Then he heard the sound of a vehicle and was out of his blankets faster than a snake, speed-lacing his boots. He picked up his CAR and moved silently through the brush to within a few yards of the road. The vehicle was a HumVee-a Rebel HumVee. But it had come from the north, not the south. He knew that really proved nothing, but he had a suspicion that Nick’s battalion had come under heavy attack. He hated to think that Nick and his 18 Batt might have suffered the same fate as Ben’s 1 Batt, but it was something that had to be considered.

Ben wanted that HumVee.
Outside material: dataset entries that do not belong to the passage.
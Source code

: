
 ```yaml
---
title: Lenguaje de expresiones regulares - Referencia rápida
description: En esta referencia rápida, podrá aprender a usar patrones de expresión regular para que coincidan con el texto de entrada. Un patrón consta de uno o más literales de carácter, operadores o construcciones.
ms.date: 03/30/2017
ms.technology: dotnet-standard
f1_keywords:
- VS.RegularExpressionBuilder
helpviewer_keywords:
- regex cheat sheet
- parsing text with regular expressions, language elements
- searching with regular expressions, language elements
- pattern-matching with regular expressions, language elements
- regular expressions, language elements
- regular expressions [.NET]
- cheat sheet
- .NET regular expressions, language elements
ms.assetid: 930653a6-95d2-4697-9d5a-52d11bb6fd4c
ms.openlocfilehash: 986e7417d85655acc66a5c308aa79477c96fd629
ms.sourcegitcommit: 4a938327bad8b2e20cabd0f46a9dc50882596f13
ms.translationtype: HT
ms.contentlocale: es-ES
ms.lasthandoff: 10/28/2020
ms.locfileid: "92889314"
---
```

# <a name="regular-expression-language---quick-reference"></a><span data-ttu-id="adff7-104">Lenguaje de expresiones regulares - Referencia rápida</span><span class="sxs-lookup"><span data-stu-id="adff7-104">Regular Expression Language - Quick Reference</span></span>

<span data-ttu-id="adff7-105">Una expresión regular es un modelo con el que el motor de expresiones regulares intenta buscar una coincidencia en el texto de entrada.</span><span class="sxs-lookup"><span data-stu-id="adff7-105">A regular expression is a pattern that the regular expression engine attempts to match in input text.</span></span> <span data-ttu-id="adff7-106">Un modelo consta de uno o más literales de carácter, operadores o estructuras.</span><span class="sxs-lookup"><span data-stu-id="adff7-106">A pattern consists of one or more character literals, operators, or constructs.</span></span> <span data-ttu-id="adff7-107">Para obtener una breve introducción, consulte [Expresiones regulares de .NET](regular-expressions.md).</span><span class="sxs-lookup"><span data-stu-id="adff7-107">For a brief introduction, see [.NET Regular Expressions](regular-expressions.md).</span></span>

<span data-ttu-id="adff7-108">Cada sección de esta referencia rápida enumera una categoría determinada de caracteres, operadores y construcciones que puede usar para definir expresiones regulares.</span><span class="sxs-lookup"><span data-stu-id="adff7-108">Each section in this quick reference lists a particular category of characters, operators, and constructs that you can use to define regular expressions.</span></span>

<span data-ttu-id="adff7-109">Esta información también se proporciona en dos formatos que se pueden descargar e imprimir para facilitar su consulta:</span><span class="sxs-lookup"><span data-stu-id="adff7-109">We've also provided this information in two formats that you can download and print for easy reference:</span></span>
For one thing, he was tired of hoofing it, and for another the HumVee might be radio equipped with the gear necessary to up-link with a satellite and talk to everyone. The walkie-talkie Ben had was an old squad type with a very limited range.

“What the hell is the matter?” a very authoritative and demanding voice yelled. “And speak English, damnit. Stop all that gibber-jabber.”
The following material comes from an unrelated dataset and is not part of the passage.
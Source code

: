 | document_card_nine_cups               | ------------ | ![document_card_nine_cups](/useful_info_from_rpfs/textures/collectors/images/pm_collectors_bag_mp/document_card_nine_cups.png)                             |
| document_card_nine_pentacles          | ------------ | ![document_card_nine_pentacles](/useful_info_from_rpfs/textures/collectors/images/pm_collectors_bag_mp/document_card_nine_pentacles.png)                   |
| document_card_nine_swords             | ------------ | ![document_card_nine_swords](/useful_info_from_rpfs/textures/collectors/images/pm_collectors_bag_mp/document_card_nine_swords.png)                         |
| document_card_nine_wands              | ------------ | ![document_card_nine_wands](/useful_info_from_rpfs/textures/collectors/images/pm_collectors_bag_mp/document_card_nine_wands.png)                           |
“We lost his trail, Captain,” one of the men spoke out of the darkness. “About two miles back. But we know he’s a Rebel by his boots.”

“It just might be that bastard Raines,” the obviously white voice said, softening in tone. “He was not identified with the other dead. The son of a bitch has more lives than a room full of cats.”

“Many got away, Captain,” he was reminded. “They vanished into the brush and can move like ghosts. Those who pursued them never returned.”

“I know all that,” the captain snapped. “All right. Get in. We’ll backtrack to where you lost his trail and pick it up again at first light.”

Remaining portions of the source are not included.